I don't believe businesses "need" Microsoft. Microsoft is entrenched in corporations for a variety of reasons and none of them because Microsoft is technically any good.

It's a little bit of both.

Microsoft's core product is minimizing operational risk, not the software itself. You can piece together your own stack using best of breed options, but you're going to pay double the price or more, and introduce a ton of friction and risk.

Some businesses (everyone outside of the SV tech echo chamber) "need" Microsoft because its risk mitigation, which is the highest technical feature a business can ask for. Backwards compatibility, EntraID is good, and the compliance/purview stack solves nearly all regulatory headaches OOTB.

OTOH yeah there's a bit of legacy entrenchment, both from Microsoft's monopolistic behavior but also because they were the only ones with an "IT In a box" solution for non-tech companies.
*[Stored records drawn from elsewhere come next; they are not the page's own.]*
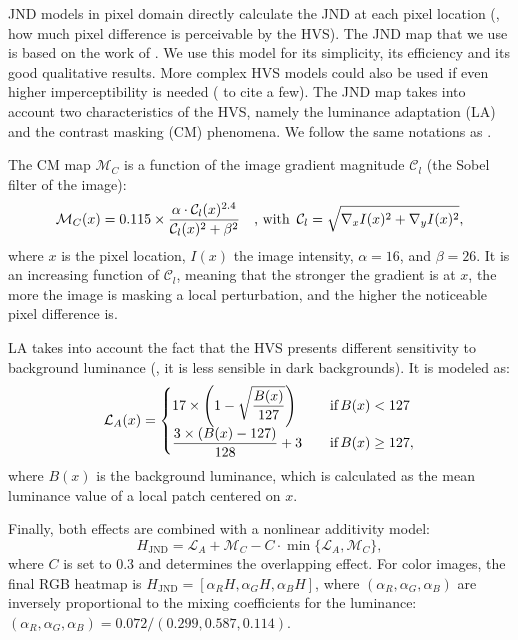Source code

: JND models in pixel domain directly calculate the JND at each pixel location (\ie, how much pixel difference is perceivable by the HVS). The JND map that we use is based on the work of \citep{chou1995perceptually}.
We use this model for its simplicity, its efficiency and its good qualitative results.
More complex HVS models could also be used if even higher imperceptibility is needed (\citep{watson1993dct, yang2005just, zhang2008just, jiang2022jnd} to cite a few).
The JND map takes into account two characteristics of the HVS, namely the luminance adaptation (LA) and the contrast masking (CM) phenomena. We follow the same notations as \citep{wu2017enhanced}.

The CM map $\mathcal{M}_C$ is a function of the image gradient magnitude $\mathcal{C}_l$ (the Sobel filter of the image):
\begin{equation}
    \mathcal{M}_C(x) = 0.115 \times 
    \frac{\alpha \cdot \mathcal{C}_l(x)^{2.4}}
    { \mathcal{C}_l(x)^{2} + \beta^2}
    \textrm{\quad , with \,}
    \mathcal{C}_l = \sqrt{ \nabla_x I(x)^2 + \nabla_y I(x)^2},
\end{equation}
where $x$ is the pixel location, $I(x)$ the image intensity, $\alpha = 16$, and $\beta = 26$. 
It is an increasing function of $\mathcal{C}_l$, meaning that the stronger the gradient is at $x$, the more the image is masking a local perturbation, and the higher the noticeable pixel difference is.

LA takes into account the fact that the HVS presents different sensitivity to background luminance (\eg, it is less sensible in dark backgrounds).
It is modeled as:
\begin{align}
    \mathcal{L}_A (x) =
    \begin{cases}
        \displaystyle 17 \times \left( 1-\sqrt{\frac{B(x)}{127}} \right) & \textrm{\quad if\,} B(x)<127 \\
        \displaystyle \frac{3 \times \left( B(x) - 127 \right)}{128} +3 & \textrm{\quad if\,}B(x)\geq 127, 
    \end{cases}
\end{align}
where $B(x)$ is the background luminance, which is calculated as the mean luminance value of a local patch centered on $x$.

Finally, both effects are combined with a nonlinear additivity model:
\begin{equation}
    H_{\mathrm{JND}} = \mathcal{L}_A + \mathcal{M}_C - C \cdot \min \{ \mathcal{L}_A, \mathcal{M}_C \},
\end{equation}
where $C$ is set to $0.3$ and determines the overlapping effect. 
For color images, the final RGB heatmap is $H_{\mathrm{JND}} = [\alpha_R H, \alpha_G H, \alpha_B H]$, where $(\alpha_{R}, \alpha_{G}, \alpha_{B})$ are inversely proportional to the mixing coefficients for the luminance: $(\alpha_{R}, \alpha_{G}, \alpha_{B}) = 0.072 / (0.299, 0.587, 0.114)$.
Having a cohesive identity, security, and device management ecosystem that can scale to hundreds of thousands of endpoints with a few mouse clicks takes a lot of engineering effort that not many others were doing at the time.

I retired a few years ago, but Windows was on every desktop in the environment (close to 5000 installs). They did some software development in house, but the great majority of folks ran some sort of COTS software. Replacing all that would not have been cheap or easy.

They didn't run Windows because they liked Windows, they ran Windows because it was required by the software they needed to run.